FIG. 1 is a plan view of a display unit side in a color FED according to an embodiment of the present invention.

FIG. 2 is a vertical partial sectional view of FIG.

FIG. 3 is a diagram showing a simulation result of an electron beam trajectory in the FED shown in FIGS. 1 and 2;

FIG. 4 is an explanatory diagram of a conventional anode switch drive type color FED.

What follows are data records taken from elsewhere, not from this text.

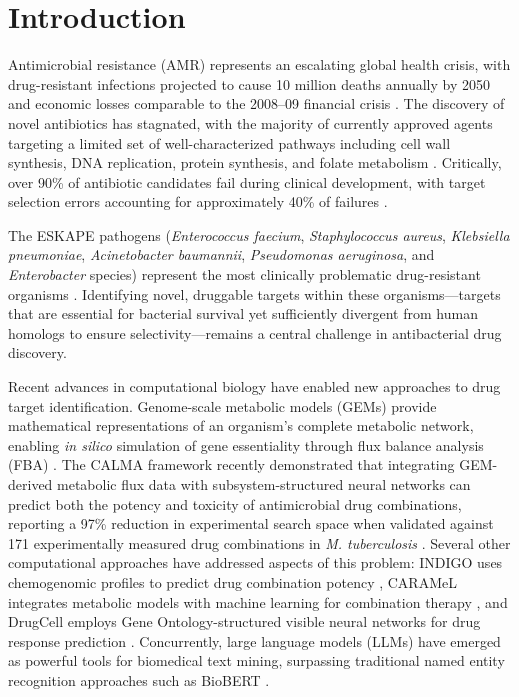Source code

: \documentclass[12pt,a4paper]{article}
\begin{document}
\section{Introduction}

Antimicrobial resistance (AMR) represents an escalating global health crisis, with drug-resistant infections projected to cause 10 million deaths annually by 2050 and economic losses comparable to the 2008--09 financial crisis \citep{oneill2016}. The discovery of novel antibiotics has stagnated, with the majority of currently approved agents targeting a limited set of well-characterized pathways including cell wall synthesis, DNA replication, protein synthesis, and folate metabolism \citep{lewis2020}. Critically, over 90\% of antibiotic candidates fail during clinical development, with target selection errors accounting for approximately 40\% of failures \citep{payne2007}.

The ESKAPE pathogens (\textit{Enterococcus faecium}, \textit{Staphylococcus aureus}, \textit{Klebsiella pneumoniae}, \textit{Acinetobacter baumannii}, \textit{Pseudomonas aeruginosa}, and \textit{Enterobacter} species) represent the most clinically problematic drug-resistant organisms \citep{rice2008}. Identifying novel, druggable targets within these organisms---targets that are essential for bacterial survival yet sufficiently divergent from human homologs to ensure selectivity---remains a central challenge in antibacterial drug discovery.

Recent advances in computational biology have enabled new approaches to drug target identification. Genome-scale metabolic models (GEMs) provide mathematical representations of an organism's complete metabolic network, enabling \textit{in silico} simulation of gene essentiality through flux balance analysis (FBA) \citep{orth2010}. The CALMA framework recently demonstrated that integrating GEM-derived metabolic flux data with subsystem-structured neural networks can predict both the potency and toxicity of antimicrobial drug combinations, reporting a 97\% reduction in experimental search space when validated against 171 experimentally measured drug combinations in \textit{M. tuberculosis} \citep{arora2026}. Several other computational approaches have addressed aspects of this problem: INDIGO uses chemogenomic profiles to predict drug combination potency \citep{chandrasekaran2016}, CARAMeL integrates metabolic models with machine learning for combination therapy \citep{ji2023}, and DrugCell employs Gene Ontology-structured visible neural networks for drug response prediction \citep{kuenzi2020}. Concurrently, large language models (LLMs) have emerged as powerful tools for biomedical text mining, surpassing traditional named entity recognition approaches such as BioBERT \citep{lee2020, gu2022}.
\end{document}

5 is a diagram showing a simulation result of an electron beam trajectory in the conventional FED shown in FIG.

[Explanation of symbols]

1-1 to 1-5 anode electrode, 2 phosphor dots, 3
Focusing electrode, 11 Anode substrate, 12 Protective film, 13
Cathode substrate, 14 field emission cathode, 15 electron beam, 21 electron beam orbit, 22 equipotential surface, 23
Current density, 31-1 to 31-4 cathode electrode, 32
-1, 32-2 gate electrode, 33 spacer

Claims (4)

[Claims] A plurality of anode electrodes are formed on the anode substrate, and a protective film is formed on the anode substrate and the anode electrodes in a pattern having a plurality of window openings in the vicinity of the anode electrode and the anode electrode; A field emission display device, wherein dots are formed in the window, and a focusing electrode is formed on the protective film between the windows. 2. The method according to claim 1, wherein the anode electrodes are alternately connected in common every other electrode, and the focusing electrodes are formed in a direction orthogonal to the longitudinal direction of the anode electrodes and are connected in common with each other. 2. The field emission display device according to claim 1, wherein: 3. The field emission display device according to claim 1, wherein the focusing electrode is formed of a material having a light shielding property. 4. The field emission display device according to claim 3, wherein the protection film is made of SiO or SiN, and the focusing electrode is made of amorphous silicon or chromium oxide.